═════ Supplied records

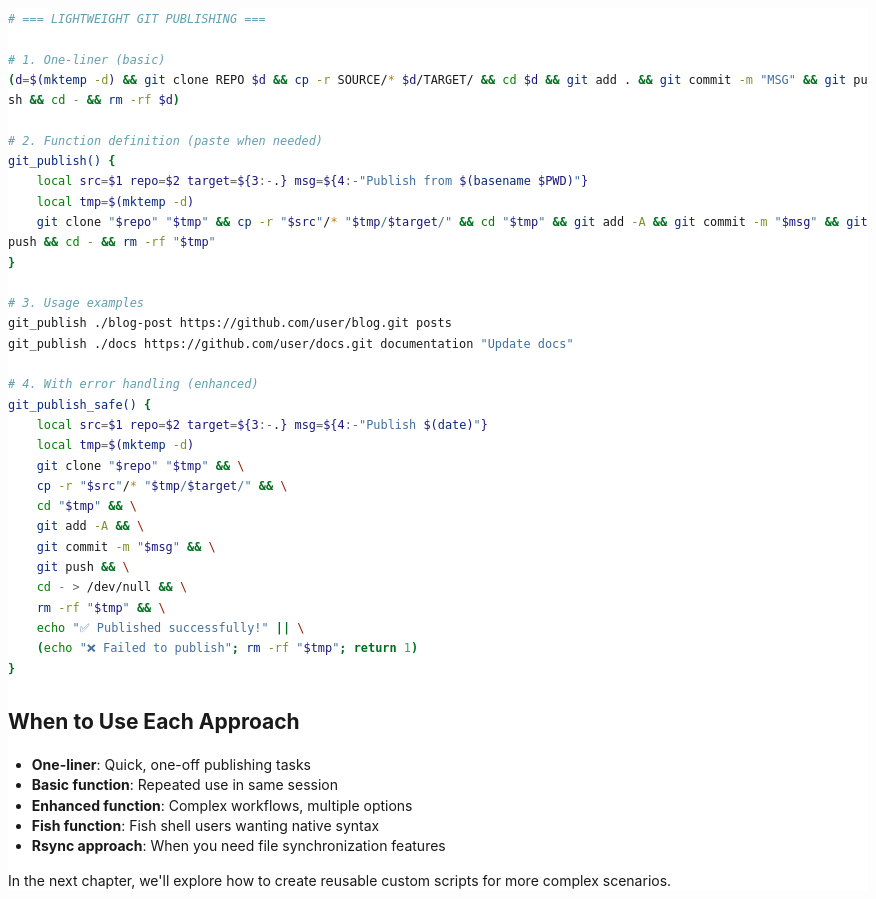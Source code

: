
 ```bash
# === LIGHTWEIGHT GIT PUBLISHING ===

# 1. One-liner (basic)
(d=$(mktemp -d) && git clone REPO $d && cp -r SOURCE/* $d/TARGET/ && cd $d && git add . && git commit -m "MSG" && git push && cd - && rm -rf $d)

# 2. Function definition (paste when needed)
git_publish() {
    local src=$1 repo=$2 target=${3:-.} msg=${4:-"Publish from $(basename $PWD)"}
    local tmp=$(mktemp -d)
    git clone "$repo" "$tmp" && cp -r "$src"/* "$tmp/$target/" && cd "$tmp" && git add -A && git commit -m "$msg" && git push && cd - && rm -rf "$tmp"
}

# 3. Usage examples
git_publish ./blog-post https://github.com/user/blog.git posts
git_publish ./docs https://github.com/user/docs.git documentation "Update docs"

# 4. With error handling (enhanced)
git_publish_safe() {
    local src=$1 repo=$2 target=${3:-.} msg=${4:-"Publish $(date)"}
    local tmp=$(mktemp -d)
    git clone "$repo" "$tmp" && \
    cp -r "$src"/* "$tmp/$target/" && \
    cd "$tmp" && \
    git add -A && \
    git commit -m "$msg" && \
    git push && \
    cd - > /dev/null && \
    rm -rf "$tmp" && \
    echo "✅ Published successfully!" || \
    (echo "❌ Failed to publish"; rm -rf "$tmp"; return 1)
}
```

## When to Use Each Approach

- **One-liner**: Quick, one-off publishing tasks
- **Basic function**: Repeated use in same session
- **Enhanced function**: Complex workflows, multiple options
- **Fish function**: Fish shell users wanting native syntax
- **Rsync approach**: When you need file synchronization features

In the next chapter, we'll explore how to create reusable custom scripts for more complex scenarios. 
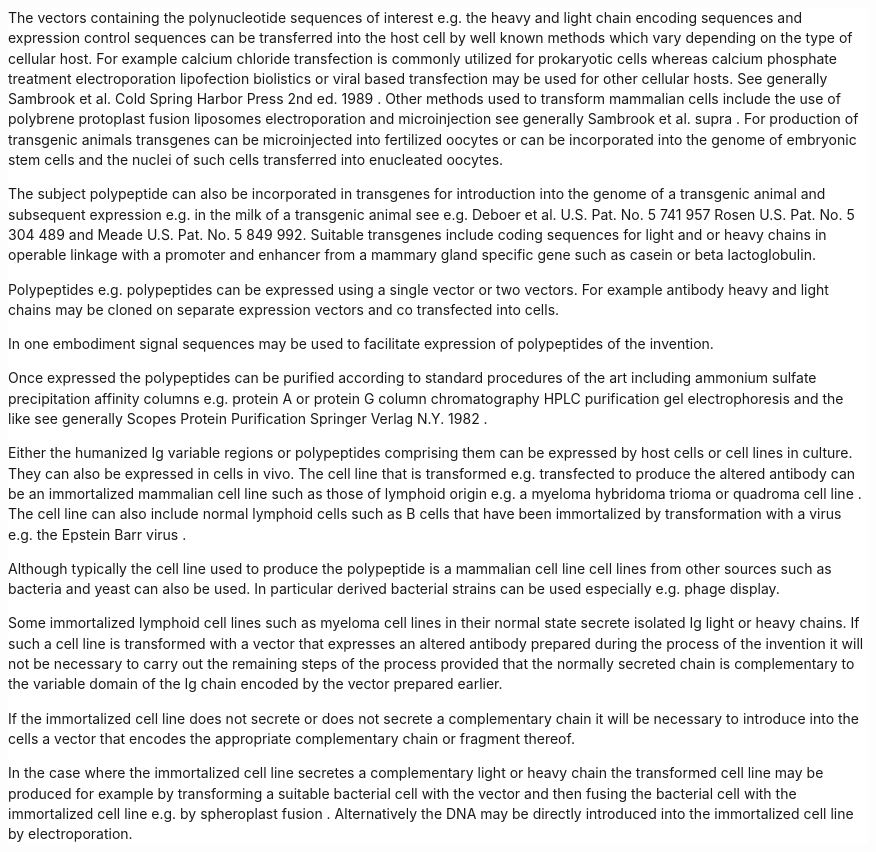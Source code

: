 The vectors containing the polynucleotide sequences of interest e.g. the heavy and light chain encoding sequences and expression control sequences can be transferred into the host cell by well known methods which vary depending on the type of cellular host. For example calcium chloride transfection is commonly utilized for prokaryotic cells whereas calcium phosphate treatment electroporation lipofection biolistics or viral based transfection may be used for other cellular hosts. See generally Sambrook et al. Cold Spring Harbor Press 2nd ed. 1989 . Other methods used to transform mammalian cells include the use of polybrene protoplast fusion liposomes electroporation and microinjection see generally Sambrook et al. supra . For production of transgenic animals transgenes can be microinjected into fertilized oocytes or can be incorporated into the genome of embryonic stem cells and the nuclei of such cells transferred into enucleated oocytes.

The subject polypeptide can also be incorporated in transgenes for introduction into the genome of a transgenic animal and subsequent expression e.g. in the milk of a transgenic animal see e.g. Deboer et al. U.S. Pat. No. 5 741 957 Rosen U.S. Pat. No. 5 304 489 and Meade U.S. Pat. No. 5 849 992. Suitable transgenes include coding sequences for light and or heavy chains in operable linkage with a promoter and enhancer from a mammary gland specific gene such as casein or beta lactoglobulin.

Polypeptides e.g. polypeptides can be expressed using a single vector or two vectors. For example antibody heavy and light chains may be cloned on separate expression vectors and co transfected into cells.

In one embodiment signal sequences may be used to facilitate expression of polypeptides of the invention.

Once expressed the polypeptides can be purified according to standard procedures of the art including ammonium sulfate precipitation affinity columns e.g. protein A or protein G column chromatography HPLC purification gel electrophoresis and the like see generally Scopes Protein Purification Springer Verlag N.Y. 1982 .

Either the humanized Ig variable regions or polypeptides comprising them can be expressed by host cells or cell lines in culture. They can also be expressed in cells in vivo. The cell line that is transformed e.g. transfected to produce the altered antibody can be an immortalized mammalian cell line such as those of lymphoid origin e.g. a myeloma hybridoma trioma or quadroma cell line . The cell line can also include normal lymphoid cells such as B cells that have been immortalized by transformation with a virus e.g. the Epstein Barr virus .

Although typically the cell line used to produce the polypeptide is a mammalian cell line cell lines from other sources such as bacteria and yeast can also be used. In particular derived bacterial strains can be used especially e.g. phage display.

Some immortalized lymphoid cell lines such as myeloma cell lines in their normal state secrete isolated Ig light or heavy chains. If such a cell line is transformed with a vector that expresses an altered antibody prepared during the process of the invention it will not be necessary to carry out the remaining steps of the process provided that the normally secreted chain is complementary to the variable domain of the Ig chain encoded by the vector prepared earlier.

If the immortalized cell line does not secrete or does not secrete a complementary chain it will be necessary to introduce into the cells a vector that encodes the appropriate complementary chain or fragment thereof.

In the case where the immortalized cell line secretes a complementary light or heavy chain the transformed cell line may be produced for example by transforming a suitable bacterial cell with the vector and then fusing the bacterial cell with the immortalized cell line e.g. by spheroplast fusion . Alternatively the DNA may be directly introduced into the immortalized cell line by electroporation.
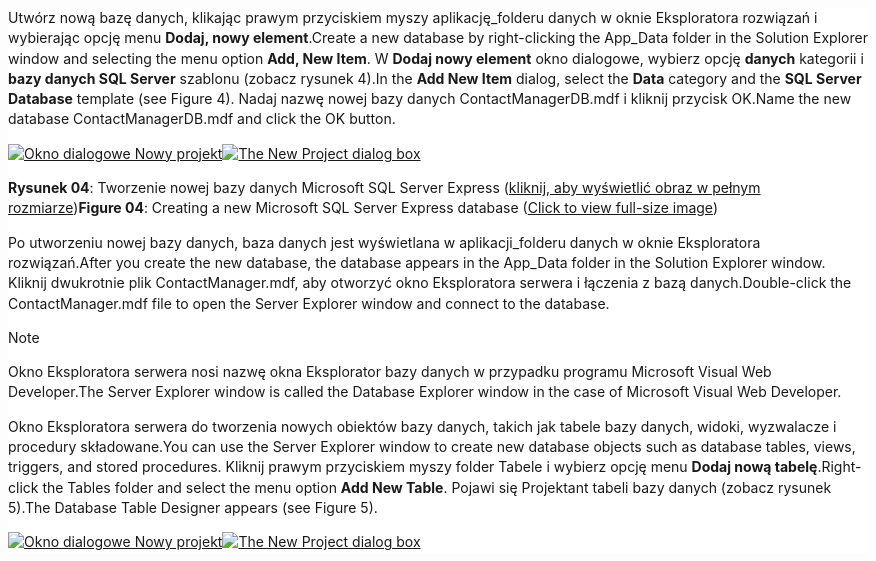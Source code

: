 <span data-ttu-id="e8d0e-201">Utwórz nową bazę danych, klikając prawym przyciskiem myszy aplikację\_folderu danych w oknie Eksploratora rozwiązań i wybierając opcję menu **Dodaj, nowy element**.</span><span class="sxs-lookup"><span data-stu-id="e8d0e-201">Create a new database by right-clicking the App\_Data folder in the Solution Explorer window and selecting the menu option **Add, New Item**.</span></span> <span data-ttu-id="e8d0e-202">W **Dodaj nowy element** okno dialogowe, wybierz opcję **danych** kategorii i **bazy danych SQL Server** szablonu (zobacz rysunek 4).</span><span class="sxs-lookup"><span data-stu-id="e8d0e-202">In the **Add New Item** dialog, select the **Data** category and the **SQL Server Database** template (see Figure 4).</span></span> <span data-ttu-id="e8d0e-203">Nadaj nazwę nowej bazy danych ContactManagerDB.mdf i kliknij przycisk OK.</span><span class="sxs-lookup"><span data-stu-id="e8d0e-203">Name the new database ContactManagerDB.mdf and click the OK button.</span></span>


<span data-ttu-id="e8d0e-204">[![Okno dialogowe Nowy projekt](iteration-1-create-the-application-vb/_static/image4.jpg)](iteration-1-create-the-application-vb/_static/image7.png)</span><span class="sxs-lookup"><span data-stu-id="e8d0e-204">[![The New Project dialog box](iteration-1-create-the-application-vb/_static/image4.jpg)](iteration-1-create-the-application-vb/_static/image7.png)</span></span>

<span data-ttu-id="e8d0e-205">**Rysunek 04**: Tworzenie nowej bazy danych Microsoft SQL Server Express ([kliknij, aby wyświetlić obraz w pełnym rozmiarze](iteration-1-create-the-application-vb/_static/image8.png))</span><span class="sxs-lookup"><span data-stu-id="e8d0e-205">**Figure 04**: Creating a new Microsoft SQL Server Express database ([Click to view full-size image](iteration-1-create-the-application-vb/_static/image8.png))</span></span>


<span data-ttu-id="e8d0e-206">Po utworzeniu nowej bazy danych, baza danych jest wyświetlana w aplikacji\_folderu danych w oknie Eksploratora rozwiązań.</span><span class="sxs-lookup"><span data-stu-id="e8d0e-206">After you create the new database, the database appears in the App\_Data folder in the Solution Explorer window.</span></span> <span data-ttu-id="e8d0e-207">Kliknij dwukrotnie plik ContactManager.mdf, aby otworzyć okno Eksploratora serwera i łączenia z bazą danych.</span><span class="sxs-lookup"><span data-stu-id="e8d0e-207">Double-click the ContactManager.mdf file to open the Server Explorer window and connect to the database.</span></span>

> [!NOTE] 
> 
> <span data-ttu-id="e8d0e-208">Okno Eksploratora serwera nosi nazwę okna Eksplorator bazy danych w przypadku programu Microsoft Visual Web Developer.</span><span class="sxs-lookup"><span data-stu-id="e8d0e-208">The Server Explorer window is called the Database Explorer window in the case of Microsoft Visual Web Developer.</span></span>


<span data-ttu-id="e8d0e-209">Okno Eksploratora serwera do tworzenia nowych obiektów bazy danych, takich jak tabele bazy danych, widoki, wyzwalacze i procedury składowane.</span><span class="sxs-lookup"><span data-stu-id="e8d0e-209">You can use the Server Explorer window to create new database objects such as database tables, views, triggers, and stored procedures.</span></span> <span data-ttu-id="e8d0e-210">Kliknij prawym przyciskiem myszy folder Tabele i wybierz opcję menu **Dodaj nową tabelę**.</span><span class="sxs-lookup"><span data-stu-id="e8d0e-210">Right-click the Tables folder and select the menu option **Add New Table**.</span></span> <span data-ttu-id="e8d0e-211">Pojawi się Projektant tabeli bazy danych (zobacz rysunek 5).</span><span class="sxs-lookup"><span data-stu-id="e8d0e-211">The Database Table Designer appears (see Figure 5).</span></span>


<span data-ttu-id="e8d0e-212">[![Okno dialogowe Nowy projekt](iteration-1-create-the-application-vb/_static/image5.jpg)](iteration-1-create-the-application-vb/_static/image9.png)</span><span class="sxs-lookup"><span data-stu-id="e8d0e-212">[![The New Project dialog box](iteration-1-create-the-application-vb/_static/image5.jpg)](iteration-1-create-the-application-vb/_static/image9.png)</span></span>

══════════

* _Activity_: Search the data above for the string "https" and report each line that holds it.

* _Solution_:
git_publish ./blog-post https://github.com/user/blog.git posts
git_publish ./docs https://github.com/user/docs.git documentation "Update docs"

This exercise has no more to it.